The Power of Peer Education – Tam Baillie at Taking the Lead
16 June 2014
By Catherine Hunter, Podium.me
Taking drugs, smoking, giving into peer pressure and coping with learning difficulties were just some of the issues addressed at the Edinburgh conference ‘Taking the Lead: Peer led approaches for young people.’
Held on June 6th 2014, the conference celebrated the power that young people have in leading, educating and influencing their peers to make positive decisions, and how this power can be channeled by youth workers, policy makers and senior managers.
Peer education is powerful
Keynote speaker Tam Baillie, Scotland’s Commissioner for Children and Young People, has been a manager and practitioner with children and young people for thirty years. His work focuses on improving children and young people’s lives, the basic rights that they should enjoy, and what makes them vulnerable.
“The world doesn’t change as the result of events [like this] but it does give people affirmation about the kind of work they’re involved in.
“It stimulates creative development, and this is an area of work that I think is overdue in having some kind of recognition, especially when we consider the challenges that we face in terms of response to different ways of getting support to children and young people.
He added: “Peer education is a really powerful way of doing that.”
Healthy habits
Tam also focused on several key aspects that lead to healthy and beneficial lifestyles for children and young people: Firstly, they should experience loving and secure relationships in their families, allowing them to grow in independence and build the confidence to eventually leave home.
Secondly, behavioural boundaries should determine the limits to what they have access to in the media. Social media, for example, can lead to bullying and poor sleeping patterns.
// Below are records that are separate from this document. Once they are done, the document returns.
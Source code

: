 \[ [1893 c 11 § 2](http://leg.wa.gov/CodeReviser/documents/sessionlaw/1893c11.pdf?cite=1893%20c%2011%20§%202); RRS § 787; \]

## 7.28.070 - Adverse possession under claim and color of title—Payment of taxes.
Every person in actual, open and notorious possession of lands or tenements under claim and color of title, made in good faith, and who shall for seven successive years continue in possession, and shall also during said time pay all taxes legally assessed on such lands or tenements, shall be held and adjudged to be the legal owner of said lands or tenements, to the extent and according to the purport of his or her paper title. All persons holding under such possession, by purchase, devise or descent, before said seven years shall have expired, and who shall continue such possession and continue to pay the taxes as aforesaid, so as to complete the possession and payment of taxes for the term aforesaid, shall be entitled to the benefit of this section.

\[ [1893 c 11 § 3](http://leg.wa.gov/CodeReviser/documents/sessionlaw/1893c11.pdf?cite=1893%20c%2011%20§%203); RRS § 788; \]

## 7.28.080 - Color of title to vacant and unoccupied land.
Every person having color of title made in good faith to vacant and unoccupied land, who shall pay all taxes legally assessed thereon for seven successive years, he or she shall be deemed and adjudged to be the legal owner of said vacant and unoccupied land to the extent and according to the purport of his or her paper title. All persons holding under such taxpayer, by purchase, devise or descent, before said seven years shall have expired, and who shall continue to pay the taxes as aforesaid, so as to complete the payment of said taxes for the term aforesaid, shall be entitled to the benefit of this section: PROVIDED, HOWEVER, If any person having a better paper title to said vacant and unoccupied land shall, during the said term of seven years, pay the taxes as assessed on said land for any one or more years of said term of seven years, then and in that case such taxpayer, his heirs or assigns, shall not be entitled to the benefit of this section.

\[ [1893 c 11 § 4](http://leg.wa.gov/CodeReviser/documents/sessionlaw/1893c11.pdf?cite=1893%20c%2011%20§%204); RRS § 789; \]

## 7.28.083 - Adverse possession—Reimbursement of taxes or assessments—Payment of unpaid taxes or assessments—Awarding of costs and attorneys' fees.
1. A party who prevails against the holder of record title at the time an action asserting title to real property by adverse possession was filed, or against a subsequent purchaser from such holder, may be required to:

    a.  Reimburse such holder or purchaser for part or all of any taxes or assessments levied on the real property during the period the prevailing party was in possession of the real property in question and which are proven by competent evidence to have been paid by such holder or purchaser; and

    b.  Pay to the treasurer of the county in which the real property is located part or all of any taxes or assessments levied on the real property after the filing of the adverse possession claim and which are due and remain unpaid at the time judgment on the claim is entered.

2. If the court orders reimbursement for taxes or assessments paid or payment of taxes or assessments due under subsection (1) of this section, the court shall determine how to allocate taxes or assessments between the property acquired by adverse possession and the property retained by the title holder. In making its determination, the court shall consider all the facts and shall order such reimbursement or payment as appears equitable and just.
Finally, eating and leisure habits are also important; Children should have opportunities for these from the start. This should continue throughout childhood and into adolescence.
The organisers of the conference hope that by attending the conference workshops and listening to the many speakers including Tam, delegates will have acquired the affirmation, inspiration and new connections needed to continue and better the excellent work they already do.
In Tam’s words; “Children are not the future; they are the here and now.”